Certains chercheurs relatent l’expérience des personnes handicapées gaies, lesbiennes ou bisexuelles. Ces travaux sont importants, car ils se distinguent de la plupart des autres qui s’attardent à des points de vue hétérosexuels. De clamer Madame Paterson, « il ne faut pas céder à la tentation de normaliser la sexualité ». Au contraire, la recherche devrait englober toutes les identités sexuelles, en particulier celles auxquelles la société occidentale accorde peu d’importance.

Commentant son projet de recherche, Madame Paterson signale que, même dans la collectivité homosexuelle, les discours ayant une attitude positive envers l’expression de la sexualité tendent à ignorer les personnes handicapées. Par volonté de transcender les normes de recherche axées sur une perspective clinique et hétérosexuelle, et dans le but de repousser les frontières de l’étude de la vie sexuelle des personnes handicapées, Madame Paterson a choisi, de manière stratégique, de centrer sa thèse de maîtrise sur la déviance et le BDSM, histoire de démontrer en quoi la sexualité constitue un enjeu public et politique dont on a fait une pathologie.

Tout d’abord, Madame Paterson démystifie la déviance et le BDSM, qui d’ordinaire reposent sur des règles de prudence et de consentement.
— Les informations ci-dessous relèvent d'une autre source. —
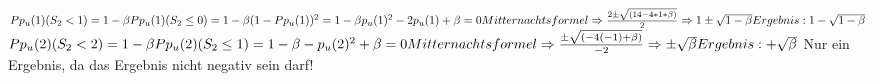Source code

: \documentclass{article}
\begin{document}

$P{p_u(1)}(S_2<1) = 1-\beta\\\\
P{p_u(1)}(S_2\leq 0) = 1-\beta\\\\
(1-P{p_u(1)})^2= 1-\beta\\\\
p_u(1)^2 - 2p_u(1) +\beta= 0\\\\
Mitternachtsformel\Rightarrow \frac{2\pm\sqrt{(14-4*1*\beta)}}{2}\\\\
\Rightarrow 1\pm \sqrt{1-\beta}\\\\
Ergebnis: 1- \sqrt{1-\beta}\\\\
$
$P{p_u(2)}(S_2<2) = 1-\beta\\\\
P{p_u(2)}(S_2\leq 1) = 1-\beta\\\\
-p_u(2)^2 +\beta= 0\\\\
Mitternachtsformel \Rightarrow \frac{\pm\sqrt{(-4(-1)+\beta)}}{-2}\\\\
\Rightarrow \pm \sqrt{\beta}\\\\
Ergebnis: + \sqrt{\beta}\\$ 
Nur ein Ergebnis, da das Ergebnis nicht negativ sein darf!
\end{document}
Elle explique que sa recherche portait sur l’expérience des personnes handicapées dans le milieu de la déviance et du BDSM. Son but était de vérifier d’une part si ce milieu faisait place au dialogue en vue d’aborder la question de l’inclusion des personnes handicapées et d’autre part si ces dernières étaient parties prenantes d’un tel dialogue. Le projet visait aussi à jauger le degré de transposition, dans la sous-culture du BDSM, des valeurs sociales dominantes telles que de l’obligation d’être physiquement apte à l’action.

À l’aide de méthodes de recherche qualitative, Madame Paterson a recueilli des données auprès de personnes handicapées ayant différentes déficiences et possédant une expérience plus ou moins riche de la collectivité du BDSM. Tous les sujets avaient eu des échanges tantôt heureux, tantôt malheureux avec les membres de cette collectivité. Leurs commentaires positifs portaient sur les nombreux constituants de ce que l’on estime être la beauté.

Sur d’autres plans, chaque sujet avait son vécu propre. L’un d’eux a constaté que l’ouverture et l’accueil à l’égard des personnes handicapées étaient fonction de l’âge et de « l’ancienneté » au sein de la collectivité. Un autre a fait valoir que l’attitude et l’acceptation des individus lors de fêtes variaient selon le groupe ou la collectivité hôte, le genre d’endroit et la nature des jeux pratiqués.

Un sujet a fait remarquer qu’il était plus difficile de percer la collectivité parce que les intervenants ignoraient la perception qu’on aurait d’eux. Par ailleurs, selon certains sujets, les obstacles physiques et attitudinaux s’ajoutent aux obstacles économiques, étant donné le caractère onéreux des activités.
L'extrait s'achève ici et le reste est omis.